### Exercise goal
Every record that follows is to be copied exactly, with the pictures omitted.

(Collected data entries)
"""

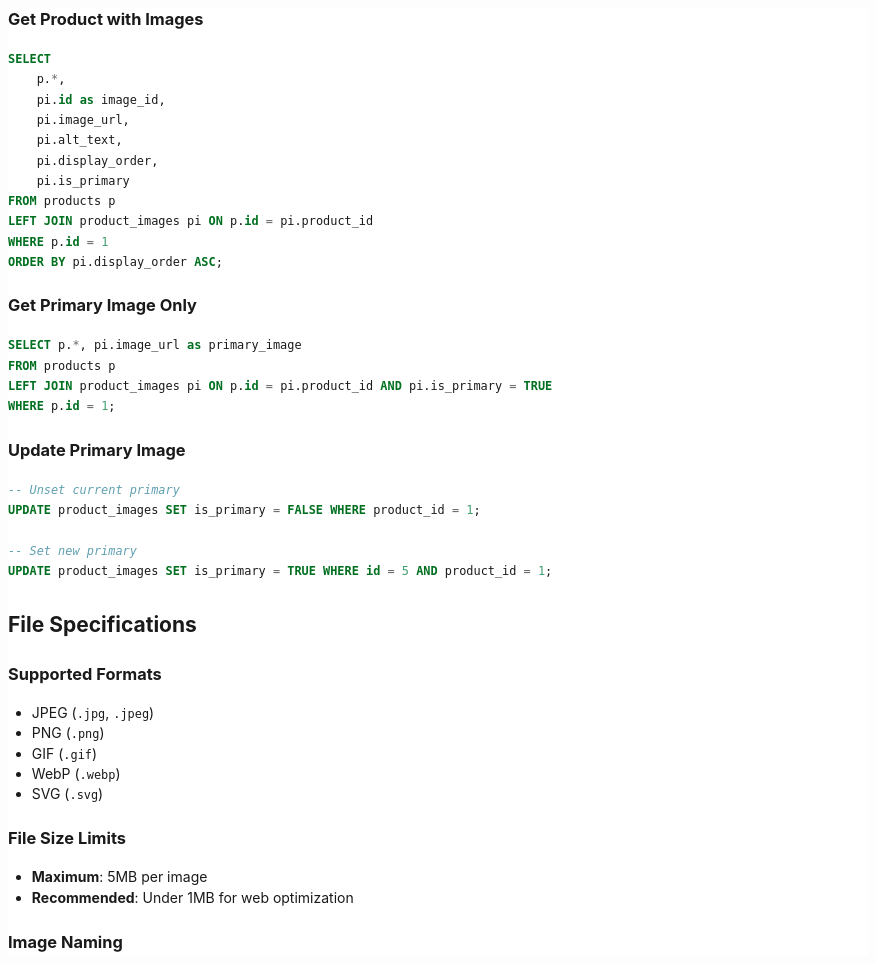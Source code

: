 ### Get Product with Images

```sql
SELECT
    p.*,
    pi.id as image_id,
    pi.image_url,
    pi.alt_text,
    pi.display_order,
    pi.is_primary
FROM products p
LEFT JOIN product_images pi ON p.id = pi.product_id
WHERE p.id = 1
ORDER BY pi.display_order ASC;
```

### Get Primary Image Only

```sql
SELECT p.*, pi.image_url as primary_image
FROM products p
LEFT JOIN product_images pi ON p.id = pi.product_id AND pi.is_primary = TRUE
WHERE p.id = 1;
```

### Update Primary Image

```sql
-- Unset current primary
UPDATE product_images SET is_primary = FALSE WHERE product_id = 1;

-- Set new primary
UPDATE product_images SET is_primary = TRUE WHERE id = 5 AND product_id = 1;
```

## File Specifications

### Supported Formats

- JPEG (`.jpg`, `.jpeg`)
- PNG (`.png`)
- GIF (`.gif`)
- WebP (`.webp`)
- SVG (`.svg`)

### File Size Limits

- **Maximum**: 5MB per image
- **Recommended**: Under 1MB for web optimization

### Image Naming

"""

### Exercise output
Source code

: ### Get Product with Images

```sql
SELECT
    p.*,
    pi.id as image_id,
    pi.image_url,
    pi.alt_text,
    pi.display_order,
    pi.is_primary
FROM products p
LEFT JOIN product_images pi ON p.id = pi.product_id
WHERE p.id = 1
ORDER BY pi.display_order ASC;
```

### Get Primary Image Only

```sql
SELECT p.*, pi.image_url as primary_image
FROM products p
LEFT JOIN product_images pi ON p.id = pi.product_id AND pi.is_primary = TRUE
WHERE p.id = 1;
```

### Update Primary Image

```sql
-- Unset current primary
UPDATE product_images SET is_primary = FALSE WHERE product_id = 1;

-- Set new primary
UPDATE product_images SET is_primary = TRUE WHERE id = 5 AND product_id = 1;
```

## File Specifications

### Supported Formats

- JPEG (`.jpg`, `.jpeg`)
- PNG (`.png`)
- GIF (`.gif`)
- WebP (`.webp`)
- SVG (`.svg`)

### File Size Limits

- **Maximum**: 5MB per image
- **Recommended**: Under 1MB for web optimization

### Image Naming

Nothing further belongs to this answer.